Plain-text document sources
------------------------------
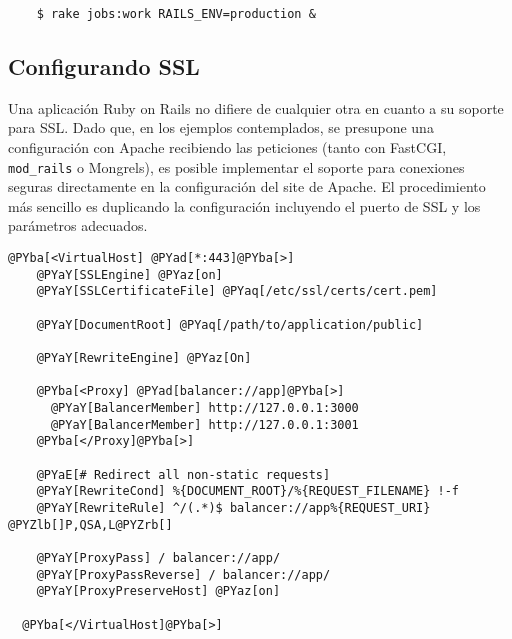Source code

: \begin{verbatim}
	$ rake jobs:work RAILS_ENV=production &
\end{verbatim}


\subsection{Configurando SSL} %
\label{sub:configurando_ssl}

Una aplicación Ruby on Rails no difiere de cualquier otra en cuanto a su soporte para SSL. Dado que, en los ejemplos contemplados, se presupone una configuración con Apache recibiendo las peticiones (tanto con FastCGI, \texttt{mod\_rails} o Mongrels), es posible implementar el soporte para conexiones seguras directamente en la configuración del site de Apache. El procedimiento más sencillo es duplicando la configuración incluyendo el puerto de SSL y los parámetros adecuados.

%
%
%
%    
%
%

\begin{Verbatim}[commandchars=@\[\]]
  @PYba[<VirtualHost] @PYad[*:443]@PYba[>]
    @PYaY[SSLEngine] @PYaz[on]
    @PYaY[SSLCertificateFile] @PYaq[/etc/ssl/certs/cert.pem]

    @PYaY[DocumentRoot] @PYaq[/path/to/application/public]

    @PYaY[RewriteEngine] @PYaz[On]

    @PYba[<Proxy] @PYad[balancer://app]@PYba[>]
      @PYaY[BalancerMember] http://127.0.0.1:3000
      @PYaY[BalancerMember] http://127.0.0.1:3001
    @PYba[</Proxy]@PYba[>]
    
    @PYaE[# Redirect all non-static requests]
    @PYaY[RewriteCond] %{DOCUMENT_ROOT}/%{REQUEST_FILENAME} !-f
    @PYaY[RewriteRule] ^/(.*)$ balancer://app%{REQUEST_URI} @PYZlb[]P,QSA,L@PYZrb[]

    @PYaY[ProxyPass] / balancer://app/
    @PYaY[ProxyPassReverse] / balancer://app/
    @PYaY[ProxyPreserveHost] @PYaz[on]

  @PYba[</VirtualHost]@PYba[>]
\end{Verbatim}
------------------------------
YOUR OBJECTIVE
Each line in the data that holds the string "PYaY" should be found and copied.

SOLUTION TO THIS TASK
    @PYaY[SSLEngine] @PYaz[on]
    @PYaY[SSLCertificateFile] @PYaq[/etc/ssl/certs/cert.pem]
    @PYaY[DocumentRoot] @PYaq[/path/to/application/public]
    @PYaY[RewriteEngine] @PYaz[On]
      @PYaY[BalancerMember] http://127.0.0.1:3000
      @PYaY[BalancerMember] http://127.0.0.1:3001
    @PYaY[RewriteCond] %{DOCUMENT_ROOT}/%{REQUEST_FILENAME} !-f
    @PYaY[RewriteRule] ^/(.*)$ balancer://app%{REQUEST_URI} @PYZlb[]P,QSA,L@PYZrb[]
    @PYaY[ProxyPass] / balancer://app/
    @PYaY[ProxyPassReverse] / balancer://app/
    @PYaY[ProxyPreserveHost] @PYaz[on]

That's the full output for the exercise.